We're launching real-time deepfake detection for interviews. Here's why, and how it works.
We've spent the last two years watching interview fraud and since January alone we've flagged 67,000 impersonation cases across our customers' pipelines, real professionals whose identities are being used by someone else to interview for jobs they never applied to. The people running these operations aren't padding resumes anymore, they're organized teams with deepfake stacks, remote desktop software, and proxies feeding answers over Discord. The resume is often the cleanest part of the application now, because it was stolen from someone real.
That's the problem we built Tofu's Deepfake Detection to solve.
What we built
Tofu's real-time deepfake detection is live, and it's built for the fraud we're actually seeing in 2026 rather than the 2024 version most detection tools are still solving for. We built this deepfake in a couple of minutes - watch it here. This is the bar now, and it's only getting better.
Tofu analyzes a combination of signals during every live interview - lip syncing, eye movement, facial construction, voice patterns, and hints of generative AI overlay, because no single one of them is reliable on its own against modern fraud stacks, but the combination becomes very hard to fake all at once without leaving traces somewhere.
One of the patterns our data surfaced that a single-call detector would miss is professional interview swapping - which is basically a skilled proxy that crushes the technical screen, the real "candidate" shows up for the behavioural round, then the proxy comes back for the final or some other variation of this.

Catching that requires comparing signals across interviews rather than flagging a single suspicious call, which is why Tofu tracks physical appearance, voice, and behavioral patterns across every stage of the loop and raises a flag when the person in round three doesn't match the person in round one. We also surface location and device signals in real time, flagging when someone is interviewing from an unexpected country, routing through a VPN, or running suspicious background software.

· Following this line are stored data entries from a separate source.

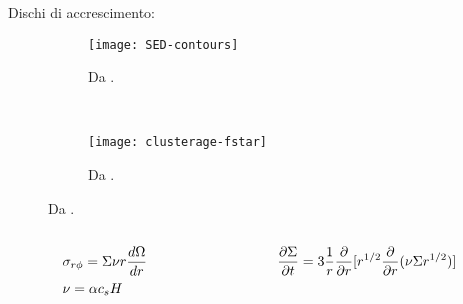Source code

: \begin{frame}{Dischi di accrescimento: }
\begin{figure}[!ht]
	\begin{subfigure}[b]{0.39\textwidth}
		\centering
		\texttt{[image: SED-contours]}
		\caption{Da \cite{andrews2010protoplanetary}.}\label{fig:SED-contours}
	\end{subfigure}
	~
	\begin{subfigure}[b]{0.55\textwidth}
		\centering
		\texttt{[image: clusterage-fstar]}
		\caption{Da \cite{mamajek2009initial}. }\label{fig:clusterage-fstar}
	\end{subfigure}
\end{figure}
\begin{columns}[T]
\begin{column}{0.5\textwidth}
\begin{align*}
&\sigma_{r\phi}=\Sigma\nu r \frac{d \Omega}{d r}\\
&\nu=\alpha c_sH
\end{align*}
\end{column}
\begin{column}{0.5\textwidth}
\begin{equation*}
\frac{\partial \Sigma}{\partial t}=3\frac{1}{r}\frac{\partial}{\partial r}[r^{1/2}\frac{\partial}{\partial r}(\nu\Sigma r^{1/2})]\label{eq:sigmaevol}
\end{equation*}
\end{column}
\end{columns}
\end{frame}

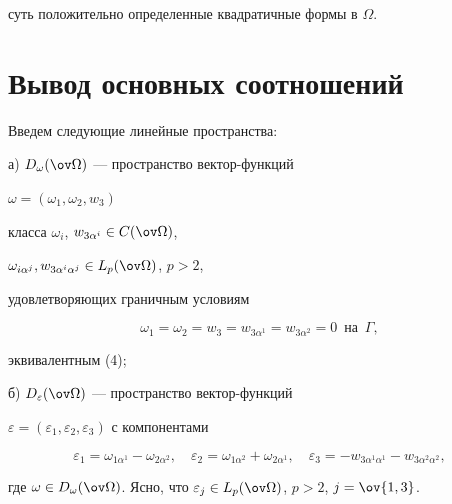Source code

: суть положительно определенные квадратичные формы в $\Omega$.


 


\section{Вывод основных соотношений} 


 


Введем следующие линейные пространства: 


 


а) $D_\omega(\ov\Omega)$ --- пространство вектор-функций 


$\omega=(\omega_1,\omega_2,w_3)$ 


класса $\omega_i$, $w_{3\alpha^i}\in C(\ov\Omega)$, 


$\omega_{i\alpha^j},w_{3\alpha^i\alpha^j}\in L_p(\ov\Omega)$, $p>2$, 


удовлетворяющих граничным условиям 


\begin{equation} 


\omega_1=\omega_2=w_3=w_{3\alpha^1}=w_{3\alpha^2}=0\ \; 


\text{на} \ \; \Gamma, 


\end{equation} 


эквивалентным (4); 


 


б) $D_\varepsilon(\ov\Omega)$ --- пространство вектор-функций 


$\varepsilon=(\varepsilon_1,\varepsilon_2,\varepsilon_3)$ с компонентами 


\begin{equation} 


\varepsilon_1=\omega_{1\alpha^1}-\omega_{2\alpha^2},\quad 


\varepsilon_2=\omega_{1\alpha^2}+\omega_{2\alpha^1},\quad 


\varepsilon_3=-w_{3\alpha^1\alpha^1}-w_{3\alpha^2\alpha^2}, 


\end{equation} 


где $\omega\in D_\omega(\ov\Omega)$. Ясно, что $\varepsilon_j\in 


L_p(\ov\Omega)$, $p>2$, $j=\ov{1,3}$.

A few product decisions worth calling out because they matter more than raw detection accuracy does. Tofu runs on the video stack you already use - Zoom, Google Meet, Microsoft Teams, Webex, GoTo Meeting, with nothing for the candidate to install and no extra step inserted into the interview, because a detection product that breaks the candidate experience is one your recruiters will quietly stop using. It also stays quiet until there's something worth surfacing, since the vast majority of your pipeline is real people applying to real jobs, and a tool that treats everyone as suspect is a tool nobody actually wants in the room.
Finally, Tofu is built to work as one layer in a stack rather than as a silver bullet, deepfake detection catches a specific class of fraud, resume fraud detection catches another, humanness scoring catches another, and the teams doing this well in 2026 are using all of them together, which is why Tofu plugs into the ATS and interview workflow you already have with native support for Greenhouse, Ashby, Lever, Gem, Workday, Oracle, and 42 more.
Every interview you run is an identity check whether you meant it to be one or not, and the people on the other side know that better than most hiring teams do. The question isn't whether deepfakes are in your pipeline - our data says they already are. It's whether you'll see them before they see an offer letter.